Financial misconduct (FM) rates differ widely between major U.S. cities, up to a factor of three. Although spatial differences in enforcement and firm characteristics do not account for these patterns, city‐level norms appear to be very important. For example, FM rates are strongly related to other unethical behavior, involving politicians, doctors, and (potentially unfaithful) spouses, in the city.


CEO Political Preference and Corporate Innovation
Syungjin Han
Finance Research Letters, forthcoming

Abstract:

I demonstrate that CEOs’ personal political preferences influence corporate innovation. Firms managed by Republican CEOs tend to adopt more flexible employment policies exhibiting higher employment elasticity with respect to sales. They also tend to have a lower level of corporate innovation, as measured by the number of patents and subsequent citations. The results suggest that firms with Republican CEOs who provide less job security have a negative impact on employees’ innovation incentives.
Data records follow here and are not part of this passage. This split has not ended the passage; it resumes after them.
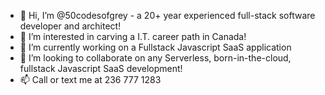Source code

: - 👋 Hi, I’m @50codesofgrey - a 20+ year experienced full-stack software developer and architect!
- 👀 I’m interested in carving a I.T. career path in Canada!
- 🌱 I’m currently working on a Fullstack Javascript SaaS application
- 💞️ I’m looking to collaborate on any Serverless, born-in-the-cloud, fullstack Javascript SaaS development!
- 📫 Call or text me at 236 777 1283

<!---
50codesofgrey/50codesofgrey is a ✨ special ✨ repository because its `README.md` (this file) appears on your GitHub profile.
You can click the Preview link to take a look at your changes.
--->
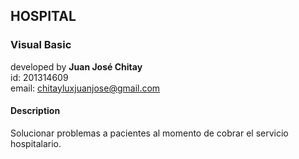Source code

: ## HOSPITAL
### Visual Basic

developed by **Juan José Chitay**<br>
id: 201314609<br>
email: chitayluxjuanjose@gmail.com<br>


#### Description
Solucionar problemas a pacientes al momento de cobrar el servicio hospitalario.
Union Concessions Following Asset Sales and Takeovers
Erik Lie & Tingting Que
Journal of Financial and Quantitative Analysis, forthcoming

Abstract:

We document that the likelihood of asset sales increases with union presence and union wages. Furthermore, acquiring firms gain significant concessions from the incumbent union following asset sales. Finally, the anticipation of union concessions helps explain the excess stock returns around asset sale announcements. We find no comparable effects for takeovers. We conclude that asset sales, but not takeovers, are partially motivated by the potential to extract concessions from unions.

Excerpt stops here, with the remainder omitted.